+++ Material to process +++
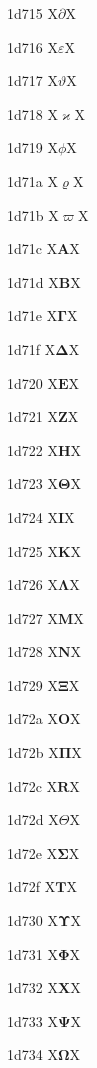 \documentclass[11pt]{article}
\begin{document}
1d715 X{\ensuremath{\mathit{\partial}}}X

1d716 X{\ensuremath{\mathit{\varepsilon}}}X

1d717 X{\ensuremath{\mathit{\vartheta}}}X

1d718 X{\ensuremath{\mathit{\varkappa}}}X

1d719 X{\ensuremath{\mathit{\phi}}}X

1d71a X{\ensuremath{\mathit{\varrho}}}X

1d71b X{\ensuremath{\mathit{\varpi}}}X

1d71c X{\ensuremath{\boldsymbol{A}}}X

1d71d X{\ensuremath{\boldsymbol{B}}}X

1d71e X{\ensuremath{\boldsymbol{\Gamma}}}X

1d71f X{\ensuremath{\boldsymbol{\Delta}}}X

1d720 X{\ensuremath{\boldsymbol{E}}}X

1d721 X{\ensuremath{\boldsymbol{Z}}}X

1d722 X{\ensuremath{\boldsymbol{H}}}X

1d723 X{\ensuremath{\boldsymbol{\Theta}}}X

1d724 X{\ensuremath{\boldsymbol{I}}}X

1d725 X{\ensuremath{\boldsymbol{K}}}X

1d726 X{\ensuremath{\boldsymbol{\Lambda}}}X

1d727 X{\ensuremath{\boldsymbol{M}}}X

1d728 X{\ensuremath{\boldsymbol{N}}}X

1d729 X{\ensuremath{\boldsymbol{\Xi}}}X

1d72a X{\ensuremath{\boldsymbol{O}}}X

1d72b X{\ensuremath{\boldsymbol{\Pi}}}X

1d72c X{\ensuremath{\boldsymbol{R}}}X

1d72d X{\ensuremath{\boldsymbol{\varTheta}}}X

1d72e X{\ensuremath{\boldsymbol{\Sigma}}}X

1d72f X{\ensuremath{\boldsymbol{T}}}X

1d730 X{\ensuremath{\boldsymbol{\Upsilon}}}X

1d731 X{\ensuremath{\boldsymbol{\Phi}}}X

1d732 X{\ensuremath{\boldsymbol{X}}}X

1d733 X{\ensuremath{\boldsymbol{\Psi}}}X

1d734 X{\ensuremath{\boldsymbol{\Omega}}}X
\end{document}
+++
▸ Task details:
The required output is each record above, reproduced exactly, without its pictures.

▸ Answer space:
 \documentclass[11pt]{article}
\begin{document}
1d715 X{\ensuremath{\mathit{\partial}}}X

1d716 X{\ensuremath{\mathit{\varepsilon}}}X

1d717 X{\ensuremath{\mathit{\vartheta}}}X

1d718 X{\ensuremath{\mathit{\varkappa}}}X

1d719 X{\ensuremath{\mathit{\phi}}}X

1d71a X{\ensuremath{\mathit{\varrho}}}X

1d71b X{\ensuremath{\mathit{\varpi}}}X

1d71c X{\ensuremath{\boldsymbol{A}}}X

1d71d X{\ensuremath{\boldsymbol{B}}}X

1d71e X{\ensuremath{\boldsymbol{\Gamma}}}X

1d71f X{\ensuremath{\boldsymbol{\Delta}}}X

1d720 X{\ensuremath{\boldsymbol{E}}}X

1d721 X{\ensuremath{\boldsymbol{Z}}}X

1d722 X{\ensuremath{\boldsymbol{H}}}X

1d723 X{\ensuremath{\boldsymbol{\Theta}}}X

1d724 X{\ensuremath{\boldsymbol{I}}}X

1d725 X{\ensuremath{\boldsymbol{K}}}X

1d726 X{\ensuremath{\boldsymbol{\Lambda}}}X

1d727 X{\ensuremath{\boldsymbol{M}}}X

1d728 X{\ensuremath{\boldsymbol{N}}}X

1d729 X{\ensuremath{\boldsymbol{\Xi}}}X

1d72a X{\ensuremath{\boldsymbol{O}}}X

1d72b X{\ensuremath{\boldsymbol{\Pi}}}X

1d72c X{\ensuremath{\boldsymbol{R}}}X

1d72d X{\ensuremath{\boldsymbol{\varTheta}}}X

1d72e X{\ensuremath{\boldsymbol{\Sigma}}}X

1d72f X{\ensuremath{\boldsymbol{T}}}X

1d730 X{\ensuremath{\boldsymbol{\Upsilon}}}X

1d731 X{\ensuremath{\boldsymbol{\Phi}}}X

1d732 X{\ensuremath{\boldsymbol{X}}}X

1d733 X{\ensuremath{\boldsymbol{\Psi}}}X

1d734 X{\ensuremath{\boldsymbol{\Omega}}}X
\end{document}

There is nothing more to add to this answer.